On this perfect spring morning I met up with a friend who was also interested in seeing how things were celebrated locally, even though she leans more Protestant then my own papist persuasion. I was a bit surprised at how full the Church ended up being. It wasn't a very large building, but for obvious reasons you don't expect to run into many Catholics in Japan.The vast majority of those attending were Japanese, though there were a sprinkling of Europeans and Filipinos there as well. In a pleasant surprise, while most of the service was Japanese, they read each reading twice, once in 日本語, and once in English. A few of the hymns were sung in English as well, by a small guitar accompanied choir. Singing the rest of the songs in Japanese was a fun challenge. It wasn't easy trying to read the music and the language at the same time. My results were rather mixed.

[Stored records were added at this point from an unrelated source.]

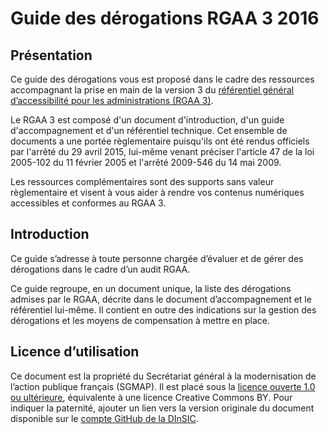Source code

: # Guide des dérogations RGAA 3 2016

## Présentation

Ce guide des dérogations vous est proposé dans le cadre des ressources accompagnant la prise en main de la version&nbsp;3 du [référentiel général d’accessibilité pour les administrations (RGAA&nbsp;3)][3].

Le RGAA 3 est composé d'un document d'introduction, d'un guide d'accompagnement et d'un référentiel technique. Cet ensemble de documents a une portée règlementaire puisqu'ils ont été rendus officiels par l'arrêté du 29 avril 2015, lui-même venant préciser l'article 47 de la loi 2005-102 du 11 février 2005 et l'arrêté 2009-546 du 14 mai 2009.

Les ressources complémentaires sont des supports sans valeur règlementaire et visent à vous aider à rendre vos contenus numériques accessibles et conformes au RGAA 3.

## Introduction

Ce guide s’adresse à toute personne chargée d’évaluer et de gérer des dérogations dans le cadre d’un audit RGAA.

Ce guide regroupe, en un document unique, la liste des dérogations admises par le RGAA, décrite dans le document d’accompagnement et le référentiel lui-même. Il contient en outre des indications sur la gestion des dérogations et les moyens de compensation à mettre en place.

## Licence d’utilisation

Ce document est la propriété du Secrétariat général à la modernisation de l’action publique français (SGMAP). Il est placé sous la [licence ouverte 1.0 ou ultérieure][1], équivalente à une licence <span lang="en">Creative Commons BY</span>. Pour indiquer la paternité, ajouter un lien vers la version originale du document disponible sur le [compte <span lang="en">GitHub</span> de la DInSIC][2].

[1]:	https://www.etalab.gouv.fr/licence-ouverte-open-licence
[2]:	https://github.com/DISIC
[3]:    http://references.modernisation.gouv.fr/rgaa-accessibilite/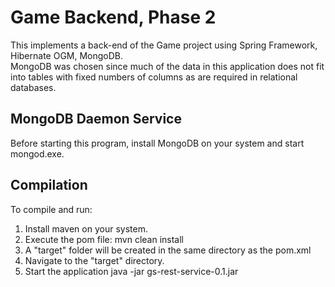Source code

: # Game Backend, Phase 2
This implements a back-end of the Game project using Spring Framework, Hibernate OGM, MongoDB.  
MongoDB was chosen since much of the data in this application does not fit into tables with fixed numbers of columns as are required in relational databases.  

MongoDB Daemon Service
-----------------------------
Before starting this program, install MongoDB on your system and start mongod.exe.

Compilation
------------------------------
To compile and run:
1. Install maven on your system.
2. Execute the pom file:
    mvn clean install
3. A "target" folder will be created in the same directory as the pom.xml
4. Navigate to the "target" directory.
5. Start the application
    java -jar gs-rest-service-0.1.jar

Seated a couple of rows in front of us were a threesome of rather rowdy young Japanese boys. They goofed off, played with a sports drink bottle, and generally paid no attention to the service whatsoever. So pretty much just like American kids. The most interesting departure from what I remember back home was the peace. Rather than a hearty hand shake and a "Peace be With you", everybody just bowed to their neighbors while mumbling something about heiwa.
In a surprise ending, all the newcomers that day were made to stand up and introduce themselves! It was rather shocking, and a tad bit awkward. As a foreigner here, you know you stand out. You try to avoid standing out too much, but you know that you will never, ever blend in. So you tend to do your best to avoid situations that call even more attention to yourself. Say situations like standing up in church on Easter telling everybody your name and where you come from!

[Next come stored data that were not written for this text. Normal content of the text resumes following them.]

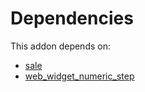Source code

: # Dependencies

This addon depends on:

- [sale](https://github.com/bringout/oca-ocb-sale)
- [web_widget_numeric_step](https://github.com/bringout/oca-technical)
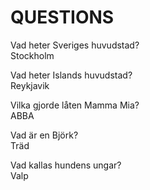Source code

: QUESTIONS
======

Vad heter Sveriges huvudstad?  
Stockholm


Vad heter Islands huvudstad?  
Reykjavik


Vilka gjorde låten Mamma Mia?  
ABBA


Vad är en Björk?  
Träd


Vad kallas hundens ungar?  
Valp
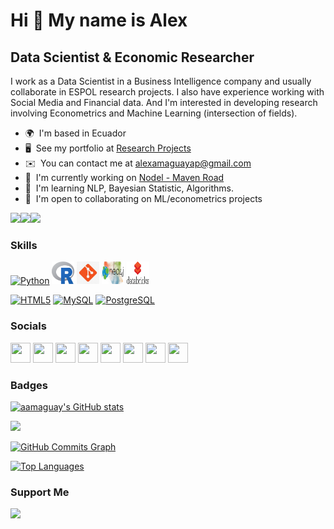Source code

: Hi 👋 My name is Alex
==============================

Data Scientist & Economic Researcher
------------------------------------

I work as a Data Scientist in a Business Intelligence company and usually collaborate in ESPOL research projects. I also have experience working with Social Media and Financial data. And I'm interested in developing research involving Econometrics and Machine Learning (intersection of fields).

* 🌍  I'm based in Ecuador
* 🖥️  See my portfolio at [Research Projects](http://alexamaguaya.netlify.app/publication/)
* ✉️  You can contact me at [alexamaguayap@gmail.com](mailto:alexamaguayap@gmail.com)
* 🚀  I'm currently working on [Nodel - Maven Road](http://mavenroad.com/)
* 🧠  I'm learning NLP, Bayesian Statistic, Algorithms.
* 🤝  I'm open to collaborating on ML/econometrics projects

<a href="https://www.twitter.com/Alex_Amaguaya" target="_blank" rel="noreferrer"><img
src="https://img.shields.io/twitter/follow/Alex_Amaguaya?logo=twitter&style=for-the-badge&color=3382ed&labelColor=DCDCDC"
/></a><a href="https://www.github.com/aamaguay" target="_blank" rel="noreferrer"><img
src="https://img.shields.io/github/followers/aamaguay?logo=github&style=for-the-badge&color=3382ed&labelColor=DCDCDC" /></a><a href="https://www.twitch.tv/aamaguaya" target="_blank" rel="noreferrer"><img
src="https://img.shields.io/twitch/status/aamaguaya?logo=twitchsx&style=for-the-badge&color=3382ed&labelColor=DCDCDC&label=TWITCH+STATUS" /></a>

### Skills

<p align="left">
<a href="https://www.python.org/" target="_blank" rel="noreferrer"><img src="https://raw.githubusercontent.com/danielcranney/readme-generator/main/public/icons/skills/python-colored.svg" width="36" height="36" alt="Python" /></a>
<a href="https://www.r-project.org/about.html" target="_blank" rel="noreferrer"><img src="plots/R.png" width="36" height="36" alt="R" /></a>
<a href="https://git-scm.com/" target="_blank" rel="noreferrer"><img src="plots/git.jpg" width="36" height="36" alt="git" /></a>
<a href="https://neo4j.com/" target="_blank" rel="noreferrer"><img src="plots/neo4j.jpg" width="36" height="36" alt="neo4j" /></a>
<a href="https://databricks.com/" target="_blank" rel="noreferrer"><img src="plots/databricks.png" width="36" height="36" alt="neo4j" /></a>

<a href="https://developer.mozilla.org/en-US/docs/Glossary/HTML5" target="_blank" rel="noreferrer"><img src="https://raw.githubusercontent.com/danielcranney/readme-generator/main/public/icons/skills/html5-colored.svg" width="36" height="36" alt="HTML5" /></a>
<a href="https://www.mysql.com/" target="_blank" rel="noreferrer"><img src="https://raw.githubusercontent.com/danielcranney/readme-generator/main/public/icons/skills/mysql-colored.svg" width="36" height="36" alt="MySQL" /></a>
<a href="https://www.postgresql.org/" target="_blank" rel="noreferrer"><img src="https://raw.githubusercontent.com/danielcranney/readme-generator/main/public/icons/skills/postgresql-colored.svg" width="36" height="36" alt="PostgreSQL" /></a>

</p>


### Socials

<p align="left"> <a href="https://www.github.com/aamaguay" target="_blank" rel="noreferrer"><img src="https://raw.githubusercontent.com/danielcranney/readme-generator/main/public/icons/socials/github.svg" width="32" height="32" /></a> <a href="http://www.instagram.com/a_amaguaya/" target="_blank" rel="noreferrer"><img src="https://raw.githubusercontent.com/danielcranney/readme-generator/main/public/icons/socials/instagram.svg" width="32" height="32" /></a> <a href="https://www.linkedin.com/in/a-amaguaya/" target="_blank" rel="noreferrer"><img src="https://raw.githubusercontent.com/danielcranney/readme-generator/main/public/icons/socials/linkedin.svg" width="32" height="32" /></a> <a href="http://www.medium.com/@alexamaguaya" target="_blank" rel="noreferrer"><img src="https://raw.githubusercontent.com/danielcranney/readme-generator/main/public/icons/socials/medium.svg" width="32" height="32" /></a> <a href="https://alexamaguaya.netlify.app" target="_blank" rel="noreferrer"><img src="https://raw.githubusercontent.com/danielcranney/readme-generator/main/public/icons/socials/rss.svg" width="32" height="32" /></a> <a href="https://www.stackoverflow.com/users/12082212/alex-amaguaya" target="_blank" rel="noreferrer"><img src="https://raw.githubusercontent.com/danielcranney/readme-generator/main/public/icons/socials/stackoverflow.svg" width="32" height="32" /></a> <a href="https://www.twitter.com/Alex_Amaguaya" target="_blank" rel="noreferrer"><img src="https://raw.githubusercontent.com/danielcranney/readme-generator/main/public/icons/socials/twitter.svg" width="32" height="32" /></a> <a href="https://www.twitch.tv/aamaguaya" target="_blank" rel="noreferrer"><img src="https://raw.githubusercontent.com/danielcranney/readme-generator/main/public/icons/socials/twitch.svg" width="32" height="32" /></a></p>

### Badges
<a href="http://www.github.com/aamaguay"><img src="https://github-readme-stats.vercel.app/api?username=aamaguay&show_icons=true&hide=&count_private=true&title_color=0891b2&text_color=64748b&icon_color=3382ed&bg_color=DCDCDC&hide_border=true&show_icons=true" alt="aamaguay's GitHub stats" /></a>

<a href="http://www.github.com/aamaguay"><img src="https://github-readme-streak-stats.herokuapp.com/?user=aamaguay&stroke=64748b&background=DCDCDC&ring=0891b2&fire=0891b2&currStreakNum=64748b&currStreakLabel=0891b2&sideNums=64748b&sideLabels=64748b&dates=64748b&hide_border=true" /></a>

<a href="http://www.github.com/aamaguay"><img src="https://activity-graph.herokuapp.com/graph?username=aamaguay&bg_color=DCDCDC&color=64748b&line=3382ed&point=64748b&area_color=ffffff&area=true&hide_border=true&custom_title=GitHub%20Commits%20Graph" alt="GitHub Commits Graph" /></a>

<a href="https://github.com/aamaguay" align="left"><img src="https://github-readme-stats.vercel.app/api/top-langs/?username=aamaguay&langs_count=10&title_color=0891b2&text_color=64748b&icon_color=3382ed&bg_color=DCDCDC&hide_border=true&locale=en&custom_title=Top%20%Languages" alt="Top Languages" /></a>

### Support Me

<a href="https://www.buymeacoffee.com/aeap8828"><img src="https://cdn.buymeacoffee.com/buttons/v2/default-yellow.png" width="200" /></a>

That embarrassing aside over, we ducked out to a local family restaurant for brunch. A quesadilla, Salisbury steak and a chicken cesar salad made for an unusual but delicious Easter meal.
Tuesday, April 19, 2011
It is hard to take a photo during a blackout at night. Funny thing about blackouts, there just doesn't seem to be as much light as usual. Though things have been good on that front, all the scheduled blackouts for the past several weeks have been canceled for now, as the weather has been fine and power usage has been down. Though people are worried about summer. This past summer was a scorcher, and this year is predicted to be similar. How the damaged power supply grid will respond to everybody running the a/c all night remains to be seen, but the idea has people in high places concerned.

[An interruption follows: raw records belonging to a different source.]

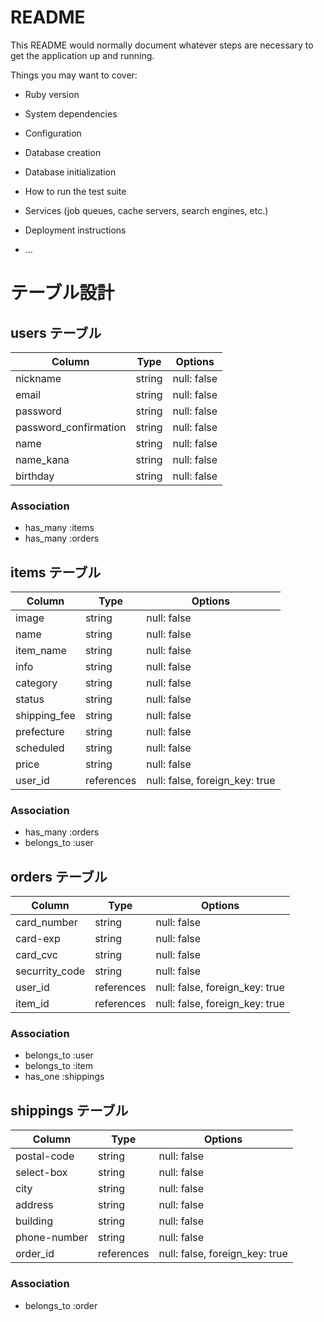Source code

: # README

This README would normally document whatever steps are necessary to get the
application up and running.

Things you may want to cover:

* Ruby version

* System dependencies

* Configuration

* Database creation

* Database initialization

* How to run the test suite

* Services (job queues, cache servers, search engines, etc.)

* Deployment instructions

* ...

# テーブル設計

## users テーブル

| Column                | Type   | Options     |
| ----------------------|------- | ----------- |
| nickname              | string | null: false |
| email                 | string | null: false |
| password              | string | null: false |
| password_confirmation | string | null: false |
| name                  | string | null: false |
| name_kana             | string | null: false |
| birthday              | string | null: false |

### Association

- has_many :items
- has_many :orders

## items テーブル

| Column       | Type       | Options                        |
| ------------ | ---------- | ------------------------------ |
| image        | string     | null: false                    |
| name         | string     | null: false                    |
| item_name    | string     | null: false                    |
| info         | string     | null: false                    |
| category     | string     | null: false                    |
| status       | string     | null: false                    |
| shipping_fee | string     | null: false                    |
| prefecture   | string     | null: false                    |
| scheduled    | string     | null: false                    |
| price        | string     | null: false                    |
| user_id      | references | null: false, foreign_key: true |

### Association

- has_many :orders
- belongs_to :user

## orders テーブル

| Column         | Type       | Options                        |
| -------------- | ---------- | ------------------------------ |
| card_number    | string     | null: false                    |
| card-exp       | string     | null: false                    |
| card_cvc       | string     | null: false                    |
| securrity_code | string     | null: false                    |
| user_id        | references | null: false, foreign_key: true |
| item_id        | references | null: false, foreign_key: true |

### Association

- belongs_to :user
- belongs_to :item
- has_one    :shippings

## shippings テーブル

| Column       | Type       | Options                        |
| ------------ | ---------- | ------------------------------ |
| postal-code  | string     | null: false                    |
| select-box   | string     | null: false                    |
| city         | string     | null: false                    |
| address      | string     | null: false                    |
| building     | string     | null: false                    |
| phone-number | string     | null: false                    |
| order_id     | references | null: false, foreign_key: true |
### Association

- belongs_to :order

The gasoline lines are gone here too. They only lasted a few weeks, but it was interesting to see the laws of supply and demand at work. Luckily the gas companies engaged in a bit of charitable price fixing. Gas prices did go up, but only moderately. I lucked out both times I had to fill up, sneaking in to the line right as it opened. Looking back on things, it is amazing that it took less than a month to clear up the gasoline issues, especially considering that much of the import and refining machinery in North and Eastern Japan was damaged to outright wrecked by the Earthquake.
Though even so, power problems and gasoline shortages were effects of the earthquake that were felt here in Gunma, but had causes hundreds of miles away. Locally, some of the only actual damage I saw was like this, roof top tiles knocked asunder. While I wouldn't want to have my own roof looking this beat up, especially with spring rains coming, it must be admitted that on a scale of 1 to "your house got washed away by a wall of water" this rates pretty low.
All this is to say, here in Gunma, we got lucky. Aftershocks continue, though with days between them instead of hours, but all in all, life is back to normal.